I say to myself, hey. How about you just let this one unfold?
So I tag along. I hang out. I don’t have much to do, but I watch. I listen. I pay attention. I put my first question. I touch. (You can touch, at the warehouse.) I cast my vote for one piece. (Not that Shan pays any attention – she knows what she is looking for). I ask my second question, and a third. I take a few poorly lit iPhone photos that will be of no use to anyone. I look at some boxes labeled for the Smithsonian and wonder what’s inside them. I clue back in to what is going on at the table, where Shan’s picks are accumulating. Suddenly it becomes evident that a show is being curated here, and I ask, how. I ask, what.
Lunch arrives. (These are the kind of people who feed you as they are sharing their wealth with you. Lunch is an order from Jimmy John’s – freaky fast, but not so fast as to break the mood.) I poke around just a little bit more, and then I leave. It’s my birthday and I’ve given myself this day as a birthday treat. I’ve promised myself a walk on the dunes at Kohler-Andrae State Park. (Yep. Same Kohlers, bless them.
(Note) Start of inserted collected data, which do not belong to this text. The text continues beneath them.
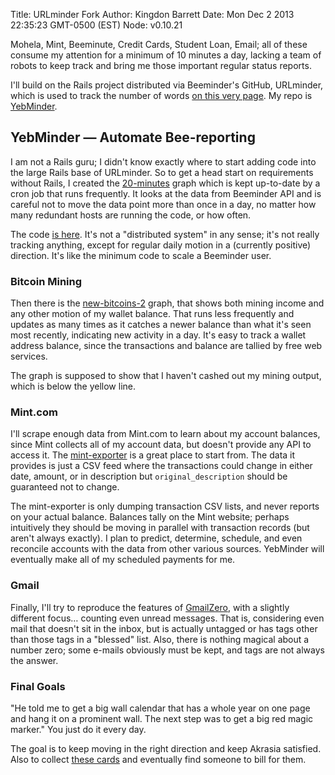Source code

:Title: URLminder Fork
Author: Kingdon Barrett
Date: Mon Dec  2 2013 22:35:23 GMT-0500 (EST)
Node: v0.10.21

Mohela, Mint, Beeminute, Credit Cards, Student Loan, Email; all of these
consume my attention for a minimum of 10 minutes a day, lacking a team of
robots to keep track and bring me those important regular status reports.

I'll build on the Rails project distributed via Beeminder's GitHub, URLminder,
which is used to track the number of words [on this very page][].  My repo is
[YebMinder][].

## YebMinder — Automate Bee-reporting

I am not a Rails guru; I didn't know exactly where to start adding code into
the large Rails base of URLminder.  So to get a head start on requirements
without Rails, I created the [20-minutes][] graph which is kept up-to-date by a
cron job that runs frequently.  It looks at the data from Beeminder API and is
careful not to move the data point more than once in a day, no matter how many
redundant hosts are running the code, or how often.

The code [is here][].  It's not a "distributed system" in any sense; it's not
really tracking anything, except for regular daily motion in a (currently
positive) direction.  It's like the minimum code to scale a Beeminder user.

### Bitcoin Mining

Then there is the [new-bitcoins-2][] graph, that shows both mining income and
any other motion of my wallet balance.  That runs less frequently and updates
as many times as it catches a newer balance than what it's seen most recently,
indicating new activity in a day.  It's easy to track a wallet address balance,
since the transactions and balance are tallied by free web services.

The graph is supposed to show that I haven't cashed out my mining output, which
is below the yellow line.

### Mint.com

I'll scrape enough data from Mint.com to learn about my account balances, since
Mint collects all of my account data, but doesn't provide any API to access it.
The [mint-exporter][] is a great place to start from.  The data it provides is
just a CSV feed where the transactions could change in either date, amount, or
in description but `original_description` should be guaranteed not to change.

The mint-exporter is only dumping transaction CSV lists, and never reports on
your actual balance.  Balances tally on the Mint website; perhaps intuitively
they should be moving in parallel with transaction records (but aren't always
exactly).  I plan to predict, determine, schedule, and even reconcile accounts
with the data from other various sources.  YebMinder will eventually make all
of my scheduled payments for me.

### Gmail

Finally, I'll try to reproduce the features of [GmailZero][], with a slightly
different focus… counting even unread messages.  That is, considering even mail
that doesn't sit in the inbox, but is actually untagged or has tags other than
those tags in a "blessed" list.  Also, there is nothing magical about a number
zero; some e-mails obviously must be kept, and tags are not always the answer.

### Final Goals

"He told me to get a big wall calendar that has a whole year on one page and
hang it on a prominent wall. The next step was to get a big red magic marker."
You just do it every day.

The goal is to keep moving in the right direction and keep Akrasia satisfied.
Also to collect [these cards][] and eventually find someone to bill for them.

[Loanminder Progress]: /loanminder-progress
[Loanminder Progress part 2]: /loanminder-progress-part-two
[URLminder]: https://github.com/beeminder/urlminder
[YebMinder]: http://github.com/yebyen/YebMinder
[on this very page]: //www.beeminder.com/yebyenw/goals/node-updates-5
[20-minutes]: https://www.beeminder.com/yebyenw/20-minutes
[new-bitcoins-2]: https://www.beeminder.com/yebyenw/goals/new-bitcoins-2
[mint-exporter]: https://github.com/toddmazierski/mint-exporter
[GmailZero]: https://www.beeminder.com/gmailzero
[is here]: /beeminute-20-minutes-code
[these cards]: /yebminder-these-cards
This is the high-end kitchen-and-bath company family and their money.)
Producing a college magazine with a large vision and a small budget often feels like attempting to stretch a dinette-sized tablecloth across a table large enough for a Hogwarts-sized dining hall – a table upon which banquet after banquet of stories keep serving themselves up, the feast never ending.
Amid all this abundance, economy and efficiency prevail at the magazine. Contingency dictates that many stories are stingily reported, via phone call and email. I worry that it shows. Just a week or so ago I myself sat down for exactly one hour with a new faculty member in order to write a profile of her. (Mid-interview, I remembered once hearing Dale Keiger, associate editor at Johns Hopkins Magazine, talk about the three full days – I’m pretty sure it was three – that he spent hanging out with Funny Cide’s trainer, Barclay Tagg, for a story. I bet that was a heck of a profile. Dale fielded a question from a room full of less well-placed editors about what to do if we found ourselves with only one hour to spend with a subject: “First of all, I hope you never find yourselves in this position.”)
I can tell you what it feels like, profiling someone with whom you have spent precisely one hour. It feels like an act of gross impertinence, is what it feels like.
I wouldn’t call what I did today deep reporting. But let’s call it slow reporting, and honor it as such.
And now here I sit, under a sky as blue as blue; sand in my shoes and one toe in Lake Michigan; some small shells and a seagull feather decorate my outdoor desk.
I’m shopping through my Kohler notes, curating my story.
It’s a slow day at the office.
Fun fact: the Hogwarts dining scenes were actually filmed in the dining room of Christchurch, Oxford. So there is, in fact, a higher-ed underpinning to this not very magical metaphor.